Chapitre 5 - La parjure.

C'est un autre jour de pluie à Lizeaux.

Il est 7h02. C'est l'heure d'accompagner Dylan à la maternelle.

Alors pourquoi sa vision s'est autant troublée en voyant Noah assis là sur un banc habituel, partageant un bonbon avec une petite fille de l'âge de Dylan tel une figure paternelle.

Un instant elle a trouvé ce tableau laid.

À cause de ses nombreux complexes de famille. Mais plus elle les admirait, sans s'en rendre compte, elle y trouvait une réelle affection. Un adolescent et sa petite sœur partageant une sucrerie.

Non.

Un adolescent et sa petite sœur partageant une sucrerie aux yeux des regards. C'est mieux.

Mais la réalité dépasse la fiction.

Noah, gêné d'un regard extérieur sur lui, l'avait repéré et lui fixait méchamment.

Alley laissa échapper un soupir et voulu aller s'asseoir sur le banc près de la cantine à la place mais Dylan l'interpella, reconnaissant sa camarade de classe et supplia Aliénore à les rejoindre.

Elle s'assit donc là, juste à côté, heureuse de voir son petit frère converser avec une fille, mais mal à l'aise de se faire indirectement insulter. Elle ne le laissa échapper se disant que le problème allait se régler.

— Alors tu as une petite sœur ?

— Non.

— Ah bon ?

— C'est ma demi-sœur.

— Ça ne reviens t-il pas au même ?

— On est pas du même sang.

— Je vois toujours pas ce que ça change.

— C'est pas ma sœur.

— Pourtant tu as l'air de l'apprécier !

— ...

Elle se sentit troublée par la réaction de Noah. Celui-ci se tourna vers elle avec une vision haineuse, révoltée, dégoûtée et...triste.

— T'es tu déjà sentie obligée de faire semblant ?

On ouvrit les portes.

Et le jeune homme s'en alla. Là au milieu de la multitude de parapluies. Un pas devant l'autre dans cette rosée brumeuse et matinale.

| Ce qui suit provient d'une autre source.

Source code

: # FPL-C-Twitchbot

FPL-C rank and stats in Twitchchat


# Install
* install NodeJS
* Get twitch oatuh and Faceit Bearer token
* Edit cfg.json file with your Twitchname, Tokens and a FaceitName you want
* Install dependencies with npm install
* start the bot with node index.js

— Il n'a même pas amener sa petite sœur.

Elle fut intriguée.

***

Elle descendit de la limousine. Tout le monde l'observait comme d'habitude.

En même temps qui venait à l'école en limousine ? Elle se le répétait à chaque fois.

Elle regarda la façade du lycée qui l'impressionnait à chaque fois.

Une grande cour bétonnée. Familiarisée par quelques bancs en bois. Avec une statue ecclésiastique au milieu comme fontaine décorative. Juste avant un grand édifice vitré aux fenêtres peintureés. Des escaliers à l'entrée principale suivis de deux stèles portant le nom et l'emblème de l'école.

Elle avança vers la fontaine et comme tous les autres jours, elle regarda l'ange et jeta une pièce dans l'eau. Répétant le même geste et la même voix que toutes les autres fois.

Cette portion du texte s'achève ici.